The land game is an intricate and endlessly fascinating one, but is the price of land fluctuating to the point of impacting well completions, or drilling of any kind? Drilling activity and production are key metrics, but they are not the whole picture. Looking at the drilled but uncompleted well (DUC) count adds yet another set of factors, and some much-needed shading to the portrait.
“Lease terms give producers some flexibility once they spud a well,” said Bryan Livingston, CEO of Captial Alliance Corporation, referring to a disconnect between hurrying to drill wells, and not being required to commence production immediately. “You can buy some time on your leases by having drilled-but-uncompleted wells.”
Livingston also noted technological factors, saying, “As recompletion methods improve, the same wells can be viable for longer and longer while maintaining respectable production.”

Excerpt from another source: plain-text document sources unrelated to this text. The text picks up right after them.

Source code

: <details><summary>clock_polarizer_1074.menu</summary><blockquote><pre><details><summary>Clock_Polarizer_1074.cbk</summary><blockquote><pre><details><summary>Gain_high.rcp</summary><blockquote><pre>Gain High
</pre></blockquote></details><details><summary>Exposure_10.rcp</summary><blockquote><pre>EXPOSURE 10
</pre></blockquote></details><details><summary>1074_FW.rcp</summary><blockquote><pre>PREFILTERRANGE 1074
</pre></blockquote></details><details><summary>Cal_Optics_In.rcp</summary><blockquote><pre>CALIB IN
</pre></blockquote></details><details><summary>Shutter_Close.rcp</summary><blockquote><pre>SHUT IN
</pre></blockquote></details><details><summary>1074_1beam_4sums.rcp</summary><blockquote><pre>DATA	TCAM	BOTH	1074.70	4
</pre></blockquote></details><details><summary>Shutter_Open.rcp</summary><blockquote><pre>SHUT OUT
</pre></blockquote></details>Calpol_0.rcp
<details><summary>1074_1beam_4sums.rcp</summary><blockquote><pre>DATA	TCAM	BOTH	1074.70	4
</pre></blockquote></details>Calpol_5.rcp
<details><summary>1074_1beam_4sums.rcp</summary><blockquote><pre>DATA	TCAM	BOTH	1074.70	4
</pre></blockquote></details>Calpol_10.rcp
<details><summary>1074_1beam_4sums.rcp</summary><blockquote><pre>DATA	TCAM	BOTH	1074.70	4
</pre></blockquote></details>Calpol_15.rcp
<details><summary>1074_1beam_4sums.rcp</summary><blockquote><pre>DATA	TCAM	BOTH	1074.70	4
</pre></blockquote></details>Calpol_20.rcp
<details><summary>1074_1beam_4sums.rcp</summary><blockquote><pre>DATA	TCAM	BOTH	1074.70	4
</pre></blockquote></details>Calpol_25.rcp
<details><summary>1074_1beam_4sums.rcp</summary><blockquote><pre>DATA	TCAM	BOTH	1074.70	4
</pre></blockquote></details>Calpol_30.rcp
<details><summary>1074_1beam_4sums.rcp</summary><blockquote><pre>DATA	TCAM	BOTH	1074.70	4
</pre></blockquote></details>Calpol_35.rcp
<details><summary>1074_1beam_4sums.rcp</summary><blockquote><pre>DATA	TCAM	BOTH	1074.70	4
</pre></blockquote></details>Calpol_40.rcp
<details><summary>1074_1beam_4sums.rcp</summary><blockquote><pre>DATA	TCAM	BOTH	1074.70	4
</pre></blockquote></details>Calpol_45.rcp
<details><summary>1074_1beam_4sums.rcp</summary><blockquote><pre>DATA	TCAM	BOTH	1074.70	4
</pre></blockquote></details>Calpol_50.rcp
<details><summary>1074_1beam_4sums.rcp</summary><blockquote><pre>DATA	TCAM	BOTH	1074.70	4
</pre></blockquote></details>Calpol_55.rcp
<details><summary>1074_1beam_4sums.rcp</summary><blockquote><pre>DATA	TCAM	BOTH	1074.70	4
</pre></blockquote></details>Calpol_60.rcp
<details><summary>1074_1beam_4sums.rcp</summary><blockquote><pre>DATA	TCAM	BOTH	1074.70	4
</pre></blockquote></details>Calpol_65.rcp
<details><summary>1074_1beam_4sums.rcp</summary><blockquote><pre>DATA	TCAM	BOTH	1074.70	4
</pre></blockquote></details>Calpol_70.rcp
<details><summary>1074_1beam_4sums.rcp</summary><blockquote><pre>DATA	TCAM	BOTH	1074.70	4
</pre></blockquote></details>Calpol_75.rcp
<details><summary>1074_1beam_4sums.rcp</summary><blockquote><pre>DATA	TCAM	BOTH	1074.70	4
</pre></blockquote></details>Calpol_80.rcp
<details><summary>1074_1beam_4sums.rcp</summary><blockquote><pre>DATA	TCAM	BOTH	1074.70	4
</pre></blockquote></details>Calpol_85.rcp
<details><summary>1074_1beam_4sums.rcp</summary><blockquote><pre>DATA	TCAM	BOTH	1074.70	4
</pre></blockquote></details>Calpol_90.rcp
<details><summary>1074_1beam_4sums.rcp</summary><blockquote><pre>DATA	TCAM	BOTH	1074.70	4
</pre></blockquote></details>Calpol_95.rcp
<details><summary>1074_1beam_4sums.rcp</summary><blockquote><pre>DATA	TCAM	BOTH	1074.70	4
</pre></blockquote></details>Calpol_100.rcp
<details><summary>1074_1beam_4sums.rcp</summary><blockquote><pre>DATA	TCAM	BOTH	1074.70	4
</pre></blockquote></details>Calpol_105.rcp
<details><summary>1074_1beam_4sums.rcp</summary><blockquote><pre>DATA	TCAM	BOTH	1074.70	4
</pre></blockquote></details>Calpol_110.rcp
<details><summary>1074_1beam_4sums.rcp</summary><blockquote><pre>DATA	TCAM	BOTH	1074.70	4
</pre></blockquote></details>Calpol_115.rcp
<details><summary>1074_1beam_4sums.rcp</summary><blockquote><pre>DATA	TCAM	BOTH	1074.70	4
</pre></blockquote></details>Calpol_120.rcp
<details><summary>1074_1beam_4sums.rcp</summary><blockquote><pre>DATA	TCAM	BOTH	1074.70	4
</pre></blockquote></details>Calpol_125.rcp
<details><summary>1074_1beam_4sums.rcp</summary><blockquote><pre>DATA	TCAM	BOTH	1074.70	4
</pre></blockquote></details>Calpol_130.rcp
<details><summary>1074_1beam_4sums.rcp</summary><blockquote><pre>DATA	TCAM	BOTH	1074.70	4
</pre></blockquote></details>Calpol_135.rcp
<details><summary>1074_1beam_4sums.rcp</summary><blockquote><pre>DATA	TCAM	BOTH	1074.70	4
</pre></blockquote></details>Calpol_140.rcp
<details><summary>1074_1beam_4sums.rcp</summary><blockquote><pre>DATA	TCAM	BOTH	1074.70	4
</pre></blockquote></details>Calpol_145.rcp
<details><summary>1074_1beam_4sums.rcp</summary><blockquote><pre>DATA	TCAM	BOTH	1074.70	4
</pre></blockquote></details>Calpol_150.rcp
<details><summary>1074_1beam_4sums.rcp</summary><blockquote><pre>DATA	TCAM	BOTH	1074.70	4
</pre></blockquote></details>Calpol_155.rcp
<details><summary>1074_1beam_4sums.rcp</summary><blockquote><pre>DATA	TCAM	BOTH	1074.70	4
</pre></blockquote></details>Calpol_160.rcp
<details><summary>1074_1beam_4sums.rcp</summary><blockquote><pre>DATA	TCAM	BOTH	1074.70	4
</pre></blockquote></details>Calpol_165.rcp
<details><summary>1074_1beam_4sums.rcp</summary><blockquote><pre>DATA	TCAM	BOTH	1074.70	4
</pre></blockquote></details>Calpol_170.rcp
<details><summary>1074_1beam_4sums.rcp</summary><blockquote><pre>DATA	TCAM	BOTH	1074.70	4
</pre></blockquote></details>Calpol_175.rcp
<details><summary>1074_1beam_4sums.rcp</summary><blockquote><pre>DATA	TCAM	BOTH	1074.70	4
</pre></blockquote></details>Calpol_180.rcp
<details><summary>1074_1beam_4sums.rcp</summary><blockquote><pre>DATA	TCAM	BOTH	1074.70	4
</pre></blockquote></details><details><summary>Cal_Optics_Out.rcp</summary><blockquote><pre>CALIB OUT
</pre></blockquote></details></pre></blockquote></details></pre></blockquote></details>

While these items are more or less under the purviews of individual companies, there are also a number of external conditions that every company must deal with.
Sandy Fielden, Director of Research for the Commodities and Energy Group at Morningstar, Inc., cited figures from the Energy Information Administration (EIA) showing that the DUC count in the Permian has risen month over month, with no dips, every month since August 2016. Companies are drilling. We know this. But why are companies drilling and drilling and only adding to the DUC dossier?
There are a number of theories, summarized by Fielden as (a) too few completion crews; (b) trouble with reliable sand and water sourcing; (c) other logistical or transportation issues; and (d) companies waiting for the “right price point” before tapping their uncompleted wells.
Fielden, like others, has been quick to discount the “right price point” theory as oil prices have been well in excess of Permian breakeven levels for some time.
Tommy Taylor, Director of Oil and Gas Development at Fasken Oil and Ranch, Inc., added, “As a way of doing business I don’t know anybody [who] just says, ‘I’m just gonna [drill some wells and] hold them and wait for things to get better;’ That doesn’t work out all that well economically.”
Todd Bush, founder of Energent Group, saw things in a similar light, and chose to hold the magnifying glass up to a particular set of issues. “Sand, pressure pumping, and water. We view those as the three biggest constraints on the market,” he said.
“I think the drilling activity has picked up faster than the amount of horsepower available to go and complete those wells. Those constraints will definitely have an impact on the number of DUCs,” said Bush.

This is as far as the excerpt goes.